Bernard Brouze indique qu’il a consulté le permis de construire, et constaté que devant les gradins un des terrains de tennis était plus grand que les autres. Rémy Viout dit qu’ils ont décidé de revenir à trois terrains de même taille, en accord avec le club et la fédération. Mme le Maire précise qu’au départ ce terrain d’honneur plus grand se voulait évolutif pour des padels mais il n’y en a en fait pas le besoin alors que le coût est important. D’ailleurs il est spécifié dans la convention qu’on garde les tennis.

De plus, Bernard Brouze est étonné qu’il n’y ait pas de clôture autour du site dans le permis. Il a peur pour ce tènement, alors qu’il y a des problèmes récurrents de dégradations et d’implantations abusives des gens du voyage. Rémy Viout indique qu’un portique sera posé à l’entrée avec les services techniques et que le long de la clôture il y a la noue paysagère donc pour entrer cela sera plus difficile. Bernard Brouze suggère un merlon de terre sur la partie haute à l’arrière, le long de la route. Mme le Maire précise que la terre végétale restant pourra être utilisée à cet effet.

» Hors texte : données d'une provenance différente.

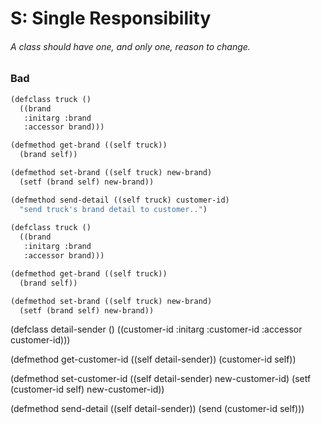 # S: Single Responsibility

###### A class should have one, and  only one, reason to change.

### Bad

```scheme
(defclass truck ()
  ((brand
   :initarg :brand
   :accessor brand)))

(defmethod get-brand ((self truck))
  (brand self))

(defmethod set-brand ((self truck) new-brand)
  (setf (brand self) new-brand))

(defmethod send-detail ((self truck) customer-id)
  "send truck's brand detail to customer..")
  
(defclass truck ()
  ((brand
   :initarg :brand
   :accessor brand)))

(defmethod get-brand ((self truck))
  (brand self))

(defmethod set-brand ((self truck) new-brand)
  (setf (brand self) new-brand))
```

(defclass detail-sender ()
  ((customer-id
    :initarg :customer-id
    :accessor customer-id)))

(defmethod get-customer-id ((self detail-sender))
  (customer-id self))

(defmethod set-customer-id ((self detail-sender) new-customer-id)
    (setf (customer-id self) new-customer-id))

(defmethod send-detail ((self detail-sender))
  (send (customer-id self)))



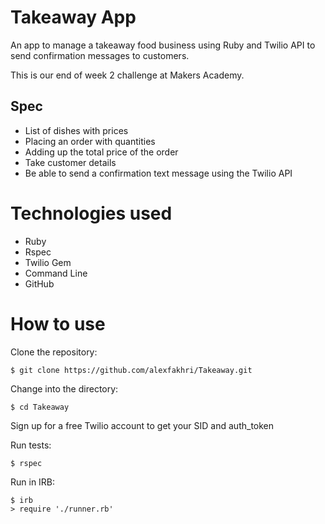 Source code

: Takeaway App
============

An app to manage a takeaway food business using Ruby and Twilio API to send confirmation messages to customers.

This is our end of week 2 challenge at Makers Academy.

## Spec

- List of dishes with prices
- Placing an order with quantities
- Adding up the total price of the order
- Take customer details
- Be able to send a confirmation text message  using the Twilio API


Technologies used
=================
- Ruby
- Rspec
- Twilio Gem
- Command Line
- GitHub

How to use
==========
Clone the repository:
```shell
$ git clone https://github.com/alexfakhri/Takeaway.git
```

Change into the directory:
```shell
$ cd Takeaway
```

Sign up for a free Twilio account to get your SID and auth_token

Run tests:
```shell
$ rspec
```

Run in IRB:
```shell
$ irb
> require './runner.rb'
```
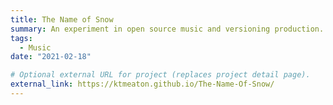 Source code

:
 ```yaml
---
title: The Name of Snow
summary: An experiment in open source music and versioning production.
tags:
  - Music
date: "2021-02-18"

# Optional external URL for project (replaces project detail page).
external_link: https://ktmeaton.github.io/The-Name-Of-Snow/
---
```

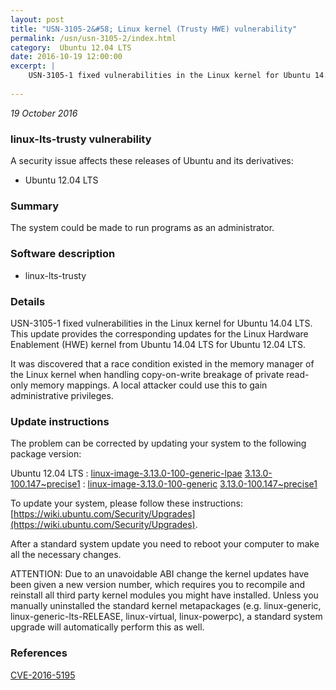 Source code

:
 ```yaml
---
layout: post
title: "USN-3105-2&#58; Linux kernel (Trusty HWE) vulnerability"
permalink: /usn/usn-3105-2/index.html
category:  Ubuntu 12.04 LTS
date: 2016-10-19 12:00:00
excerpt: |
    USN-3105-1 fixed vulnerabilities in the Linux kernel for Ubuntu 14.04 LTS. This update provides the corresponding updates for the Linux Hardware Enablement (HWE) kernel from Ubuntu 14.04 LTS for Ubuntu 12.04 LTS.
    
--- 
```

 
 

*19 October 2016*

### linux-lts-trusty vulnerability

A security issue affects these releases of Ubuntu and its derivatives:

* Ubuntu 12.04 LTS

### Summary

The system could be made to run programs as an administrator. 

### Software description

* linux-lts-trusty 

### Details

USN-3105-1 fixed vulnerabilities in the Linux kernel for Ubuntu 14.04 LTS. This update provides the corresponding updates for the Linux Hardware Enablement (HWE) kernel from Ubuntu 14.04 LTS for Ubuntu 12.04 LTS.

It was discovered that a race condition existed in the memory manager of the Linux kernel when handling copy-on-write breakage of private read-only memory mappings. A local attacker could use this to gain administrative privileges. 

### Update instructions

The problem can be corrected by updating your system to the following package version:

Ubuntu 12.04 LTS
 : [linux-image-3.13.0-100-generic-lpae](https://launchpad.net/ubuntu/+source/linux-lts-trusty) <span> [3.13.0-100.147~precise1](https://launchpad.net/ubuntu/+source/linux-lts-trusty/3.13.0-100.147~precise1) </span> 
 : [linux-image-3.13.0-100-generic](https://launchpad.net/ubuntu/+source/linux-lts-trusty) <span> [3.13.0-100.147~precise1](https://launchpad.net/ubuntu/+source/linux-lts-trusty/3.13.0-100.147~precise1) </span> 

To update your system, please follow these instructions: [https://wiki.ubuntu.com/Security/Upgrades](https://wiki.ubuntu.com/Security/Upgrades).

After a standard system update you need to reboot your computer to make all the necessary changes.

ATTENTION: Due to an unavoidable ABI change the kernel updates have been given a new version number, which requires you to recompile and reinstall all third party kernel modules you might have installed. Unless you manually uninstalled the standard kernel metapackages (e.g. linux-generic, linux-generic-lts-RELEASE, linux-virtual, linux-powerpc), a standard system upgrade will automatically perform this as well. 

### References

 
 [CVE-2016-5195](http://people.ubuntu.com/~ubuntu-security/cve/CVE-2016-5195)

9 – Marché travaux – route des 5 chemins

VOTE Pour (unanimité)

Pascal Kreder présente ce point pour lequel il y a deux sujets. Le premier concernait le carrefour au niveau de la route des Diots et l’arrondi du skate-park avec un mauvais écoulement qui rendait le carrefour dangereux l’hiver. L’entreprise Colas a donc demandé à modifier l’enrobé et reprendre l’étanchéité.
Pour le second sujet, l’entreprise Colas ayant détecté une canalisation abandonnée surélevant la route. Elle a donc demandé à décaler la route par endroits sur environ 500m avec une reprise des joints. Elle a annoncé un montant d’environ 11’000€ HT et Pascal Kreder leur a indiqué qu’il serait bien de ne pas dépasser 9’000€ HT donc l’entreprise a baissé son devis initial.
Pascal Kreder trouve le rendu convenable.

Bernard Brouze pose une question au sujet des places de parking qui ont été créées sans délimitation avec les parties en herbe. En cas de grandes manifestations, les voitures se stationneront sans aucun doute de façon anarchique sur les espaces verts puisqu’il n’y a aucune délimitation pour leur protection.

Pascal Kreder et Mme le Maire indiquent que cela ne figure pas dans l’avenant mais des arbres seront plantés à l’automne par les services techniques, il sera toujours possible de les entourer d’une clôture basse bois. Bernard Brouze suggère tout simplement des massifs pour occuper l’espace. Pascal Kreder ayant eu l’information que certains se garent déjà sur la voie verte qu’il sera éventuellement possible de mettre des rochers mais il prend note des suggestions de Bernard. A une dernière question de ce dernier, Pascal Kreder précise qu’il n’y aura pas d’autre avenant car les aménagements futurs seront effectués par les services techniques.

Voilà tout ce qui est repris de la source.